→ **Provided data**
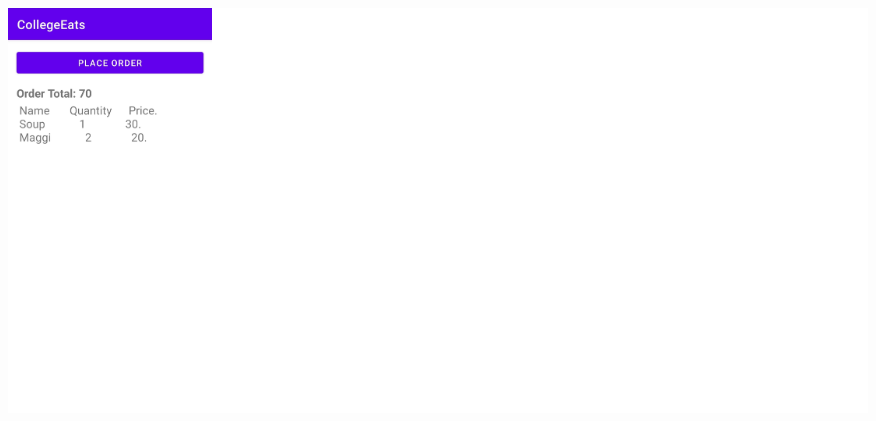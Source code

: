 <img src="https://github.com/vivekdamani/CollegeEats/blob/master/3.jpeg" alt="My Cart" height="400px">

...

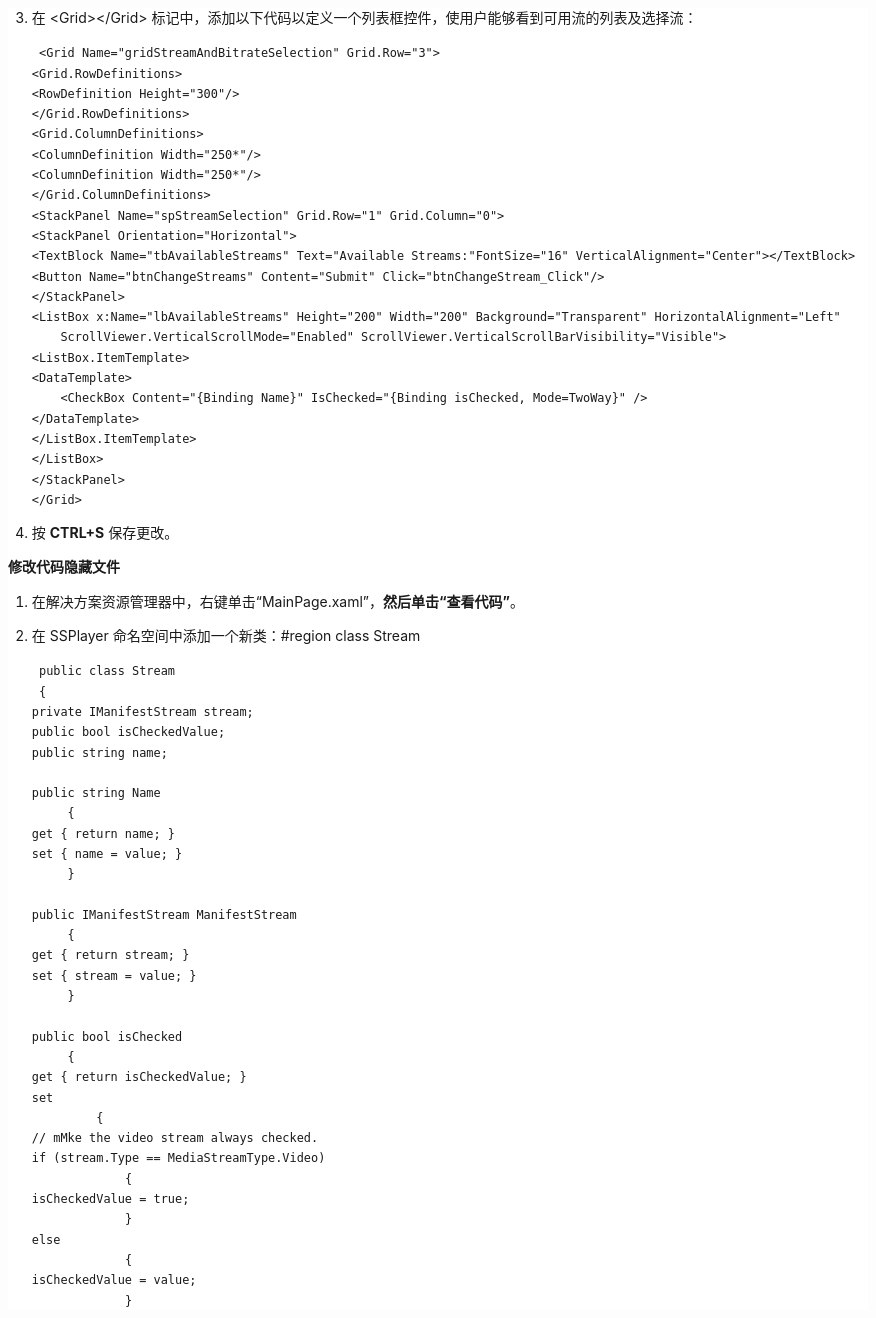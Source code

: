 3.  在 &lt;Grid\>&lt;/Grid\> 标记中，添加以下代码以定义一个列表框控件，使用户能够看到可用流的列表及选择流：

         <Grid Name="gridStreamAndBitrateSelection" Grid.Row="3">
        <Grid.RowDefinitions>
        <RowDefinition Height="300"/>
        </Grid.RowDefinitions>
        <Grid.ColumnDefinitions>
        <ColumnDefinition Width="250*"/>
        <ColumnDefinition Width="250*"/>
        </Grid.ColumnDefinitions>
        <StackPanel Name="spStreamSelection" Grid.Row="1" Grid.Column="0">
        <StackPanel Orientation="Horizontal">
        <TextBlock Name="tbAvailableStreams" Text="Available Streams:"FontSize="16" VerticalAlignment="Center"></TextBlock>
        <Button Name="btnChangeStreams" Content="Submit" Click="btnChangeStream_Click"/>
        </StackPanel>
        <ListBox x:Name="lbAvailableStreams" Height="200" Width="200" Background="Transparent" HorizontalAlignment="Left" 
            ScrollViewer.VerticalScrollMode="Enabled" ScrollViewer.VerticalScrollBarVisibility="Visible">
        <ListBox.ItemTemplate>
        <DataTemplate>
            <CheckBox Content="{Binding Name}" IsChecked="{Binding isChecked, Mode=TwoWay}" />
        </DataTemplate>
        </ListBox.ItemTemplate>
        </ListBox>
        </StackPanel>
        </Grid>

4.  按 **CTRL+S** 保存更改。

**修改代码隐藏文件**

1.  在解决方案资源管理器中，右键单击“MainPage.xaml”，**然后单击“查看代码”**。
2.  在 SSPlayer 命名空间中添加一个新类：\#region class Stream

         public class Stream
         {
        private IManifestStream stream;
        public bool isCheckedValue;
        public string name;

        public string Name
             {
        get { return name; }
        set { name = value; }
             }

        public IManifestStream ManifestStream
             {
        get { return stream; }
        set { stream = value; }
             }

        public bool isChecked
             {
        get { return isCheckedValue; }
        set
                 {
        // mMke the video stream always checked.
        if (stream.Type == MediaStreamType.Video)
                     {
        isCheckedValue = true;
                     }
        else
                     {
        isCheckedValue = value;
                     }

* * *

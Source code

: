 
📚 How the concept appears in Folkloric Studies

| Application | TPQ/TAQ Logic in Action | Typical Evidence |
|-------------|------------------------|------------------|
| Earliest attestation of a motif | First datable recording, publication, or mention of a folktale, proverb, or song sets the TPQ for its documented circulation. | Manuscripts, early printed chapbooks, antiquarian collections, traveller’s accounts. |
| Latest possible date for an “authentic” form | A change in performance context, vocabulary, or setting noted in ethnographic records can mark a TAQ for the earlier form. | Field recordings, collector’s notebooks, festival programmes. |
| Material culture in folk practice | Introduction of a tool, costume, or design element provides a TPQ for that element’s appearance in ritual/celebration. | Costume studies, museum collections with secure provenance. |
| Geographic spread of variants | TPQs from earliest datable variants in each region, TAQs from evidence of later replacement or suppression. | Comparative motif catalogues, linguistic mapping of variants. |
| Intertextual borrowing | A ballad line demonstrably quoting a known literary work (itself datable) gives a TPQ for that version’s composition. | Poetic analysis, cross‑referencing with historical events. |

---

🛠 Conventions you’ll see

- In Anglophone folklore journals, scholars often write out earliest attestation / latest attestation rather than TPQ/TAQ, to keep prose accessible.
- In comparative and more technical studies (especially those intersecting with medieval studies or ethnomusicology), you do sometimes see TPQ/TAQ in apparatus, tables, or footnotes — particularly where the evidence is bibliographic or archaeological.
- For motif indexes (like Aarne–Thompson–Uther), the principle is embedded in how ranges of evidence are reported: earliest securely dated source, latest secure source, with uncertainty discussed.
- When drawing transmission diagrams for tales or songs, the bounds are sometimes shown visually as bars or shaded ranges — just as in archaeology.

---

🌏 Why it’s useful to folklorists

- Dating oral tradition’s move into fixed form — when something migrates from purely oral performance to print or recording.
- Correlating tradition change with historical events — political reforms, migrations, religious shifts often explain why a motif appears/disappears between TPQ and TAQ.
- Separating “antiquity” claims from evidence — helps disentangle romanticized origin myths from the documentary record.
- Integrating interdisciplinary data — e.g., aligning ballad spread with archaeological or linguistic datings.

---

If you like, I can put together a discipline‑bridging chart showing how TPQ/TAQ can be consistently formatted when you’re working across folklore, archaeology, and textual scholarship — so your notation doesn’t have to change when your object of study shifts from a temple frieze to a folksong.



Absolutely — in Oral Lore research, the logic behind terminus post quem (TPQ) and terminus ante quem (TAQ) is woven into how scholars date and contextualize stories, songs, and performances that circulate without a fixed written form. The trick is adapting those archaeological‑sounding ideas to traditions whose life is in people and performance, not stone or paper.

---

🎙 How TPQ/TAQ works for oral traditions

→ **Task**
Go to the line with "命名空间中添加一个新类：\#region class Stream" in the entries above and repeat every line from there through the line with "if (stream.Type == MediaStreamType.Video)", exactly and with no other text.

→ **Answer section**
2.  在 SSPlayer 命名空间中添加一个新类：\#region class Stream

         public class Stream
         {
        private IManifestStream stream;
        public bool isCheckedValue;
        public string name;

        public string Name
             {
        get { return name; }
        set { name = value; }
             }

        public IManifestStream ManifestStream
             {
        get { return stream; }
        set { stream = value; }
             }

        public bool isChecked
             {
        get { return isCheckedValue; }
        set
                 {
        // mMke the video stream always checked.
        if (stream.Type == MediaStreamType.Video)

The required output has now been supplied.